February 2, 2004: 1:31 PM EST
By Paul R. La Monica, CNN/Money senior writer

NEW YORK (CNN/Money) - To say that expectations for Cisco Systems are high is a massive understatement, kind of like referring to Mt. Everest as a hill.

When Cisco reports its fiscal second quarter numbers Tuesday, Wall Street will be hoping for nothing less than significantly better than expected sales and earnings and strong guidance.

Big businesses' willingness to increase their spending on high tech items should bode extremely well for Cisco (CSCO: Research, Estimates). The company generates a large portion of its revenues from selling networking gear such as switches and routers to corporations, which are sometimes referred to as enterprise customers.

"The driver of earnings for this year and next in tech should be more on the enterprise side and not so much the consumer. That helps Cisco," said Bill Thomas, head of U.S. equities for Baring Asset Management, which owns Cisco.
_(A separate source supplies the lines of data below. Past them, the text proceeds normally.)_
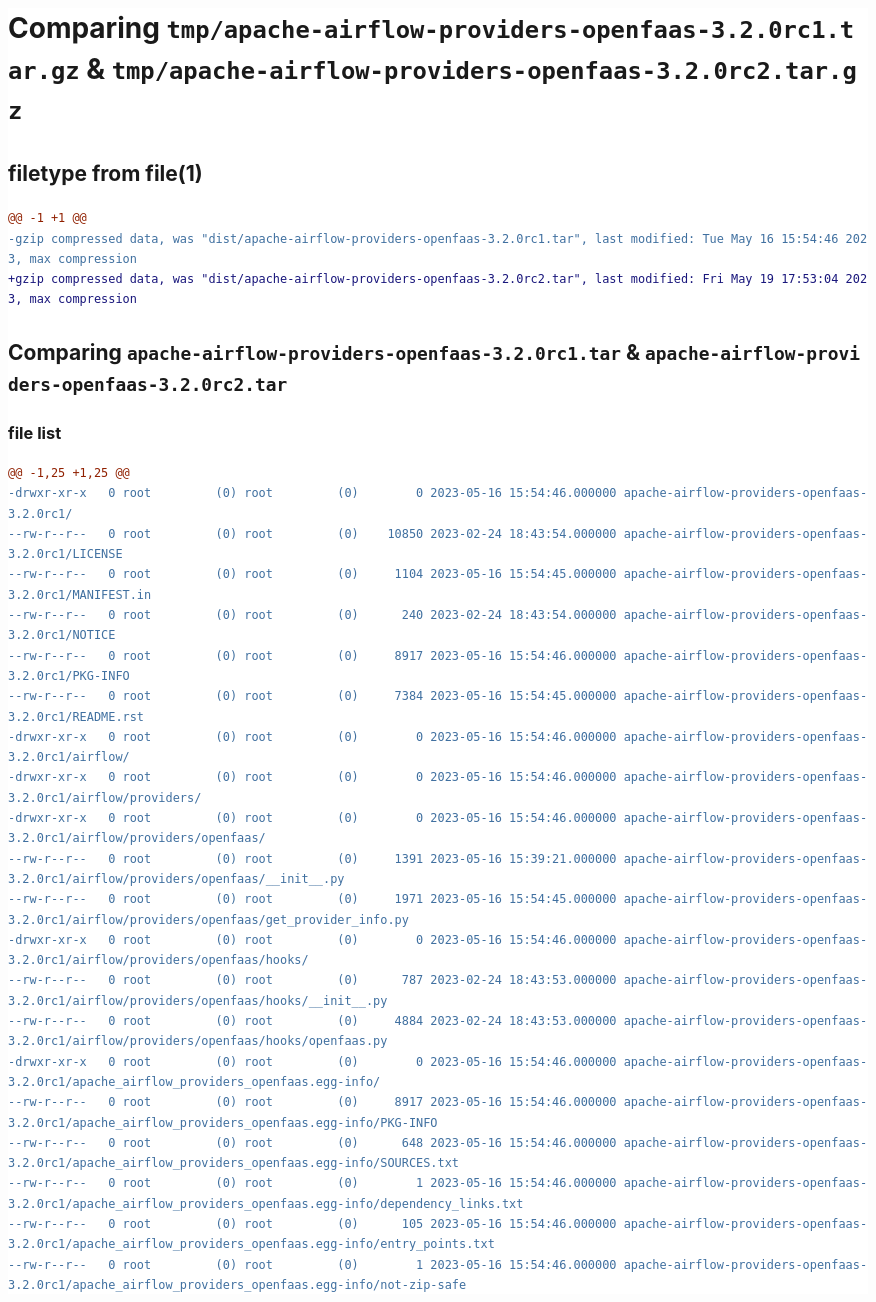 # Comparing `tmp/apache-airflow-providers-openfaas-3.2.0rc1.tar.gz` & `tmp/apache-airflow-providers-openfaas-3.2.0rc2.tar.gz`

## filetype from file(1)

```diff
@@ -1 +1 @@
-gzip compressed data, was "dist/apache-airflow-providers-openfaas-3.2.0rc1.tar", last modified: Tue May 16 15:54:46 2023, max compression
+gzip compressed data, was "dist/apache-airflow-providers-openfaas-3.2.0rc2.tar", last modified: Fri May 19 17:53:04 2023, max compression
```

## Comparing `apache-airflow-providers-openfaas-3.2.0rc1.tar` & `apache-airflow-providers-openfaas-3.2.0rc2.tar`

### file list

```diff
@@ -1,25 +1,25 @@
-drwxr-xr-x   0 root         (0) root         (0)        0 2023-05-16 15:54:46.000000 apache-airflow-providers-openfaas-3.2.0rc1/
--rw-r--r--   0 root         (0) root         (0)    10850 2023-02-24 18:43:54.000000 apache-airflow-providers-openfaas-3.2.0rc1/LICENSE
--rw-r--r--   0 root         (0) root         (0)     1104 2023-05-16 15:54:45.000000 apache-airflow-providers-openfaas-3.2.0rc1/MANIFEST.in
--rw-r--r--   0 root         (0) root         (0)      240 2023-02-24 18:43:54.000000 apache-airflow-providers-openfaas-3.2.0rc1/NOTICE
--rw-r--r--   0 root         (0) root         (0)     8917 2023-05-16 15:54:46.000000 apache-airflow-providers-openfaas-3.2.0rc1/PKG-INFO
--rw-r--r--   0 root         (0) root         (0)     7384 2023-05-16 15:54:45.000000 apache-airflow-providers-openfaas-3.2.0rc1/README.rst
-drwxr-xr-x   0 root         (0) root         (0)        0 2023-05-16 15:54:46.000000 apache-airflow-providers-openfaas-3.2.0rc1/airflow/
-drwxr-xr-x   0 root         (0) root         (0)        0 2023-05-16 15:54:46.000000 apache-airflow-providers-openfaas-3.2.0rc1/airflow/providers/
-drwxr-xr-x   0 root         (0) root         (0)        0 2023-05-16 15:54:46.000000 apache-airflow-providers-openfaas-3.2.0rc1/airflow/providers/openfaas/
--rw-r--r--   0 root         (0) root         (0)     1391 2023-05-16 15:39:21.000000 apache-airflow-providers-openfaas-3.2.0rc1/airflow/providers/openfaas/__init__.py
--rw-r--r--   0 root         (0) root         (0)     1971 2023-05-16 15:54:45.000000 apache-airflow-providers-openfaas-3.2.0rc1/airflow/providers/openfaas/get_provider_info.py
-drwxr-xr-x   0 root         (0) root         (0)        0 2023-05-16 15:54:46.000000 apache-airflow-providers-openfaas-3.2.0rc1/airflow/providers/openfaas/hooks/
--rw-r--r--   0 root         (0) root         (0)      787 2023-02-24 18:43:53.000000 apache-airflow-providers-openfaas-3.2.0rc1/airflow/providers/openfaas/hooks/__init__.py
--rw-r--r--   0 root         (0) root         (0)     4884 2023-02-24 18:43:53.000000 apache-airflow-providers-openfaas-3.2.0rc1/airflow/providers/openfaas/hooks/openfaas.py
-drwxr-xr-x   0 root         (0) root         (0)        0 2023-05-16 15:54:46.000000 apache-airflow-providers-openfaas-3.2.0rc1/apache_airflow_providers_openfaas.egg-info/
--rw-r--r--   0 root         (0) root         (0)     8917 2023-05-16 15:54:46.000000 apache-airflow-providers-openfaas-3.2.0rc1/apache_airflow_providers_openfaas.egg-info/PKG-INFO
--rw-r--r--   0 root         (0) root         (0)      648 2023-05-16 15:54:46.000000 apache-airflow-providers-openfaas-3.2.0rc1/apache_airflow_providers_openfaas.egg-info/SOURCES.txt
--rw-r--r--   0 root         (0) root         (0)        1 2023-05-16 15:54:46.000000 apache-airflow-providers-openfaas-3.2.0rc1/apache_airflow_providers_openfaas.egg-info/dependency_links.txt
--rw-r--r--   0 root         (0) root         (0)      105 2023-05-16 15:54:46.000000 apache-airflow-providers-openfaas-3.2.0rc1/apache_airflow_providers_openfaas.egg-info/entry_points.txt
--rw-r--r--   0 root         (0) root         (0)        1 2023-05-16 15:54:46.000000 apache-airflow-providers-openfaas-3.2.0rc1/apache_airflow_providers_openfaas.egg-info/not-zip-safe
```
And the surprisingly strong results from networking equipment firm Nortel last week showed that even some beleaguered telecom firms are finally starting to boost their capital spending, particularly on wireless networks and technology that enables phone calls to be made over the Internet, known as voice over Internet protocol (VoIP).

Psst. Cisco needs to beat the "whispers"

However, this is not exactly a secret to investors. Cisco's shares soared 85 percent in 2003 and tacked on another 6 percent during the first month of this year. To keep climbing, it has to do more than confirm the obvious, i.e. that things are getting better.

Cisco's stock trades at about 36 times earnings estimates for fiscal 2004, which ends in July. But investors have been clearly willing to pay more for the stock because they believe estimates are too low.

To that end, Thomas said his analysts expect Cisco to report earnings of 75 cents per share this year and 85 cents in fiscal 2005. The Wall Street consensus estimates are for 71 cents in 2004 and 82 cents next year.

Now in some respects, the return of this "whisper number" mentality on Wall Street is a bit disturbing, as investors appear to be setting unreasonable targets for some companies. Cisco rival Foundry Networks, for example, was punished last week after posting fourth quarter results that were only slightly better than expected.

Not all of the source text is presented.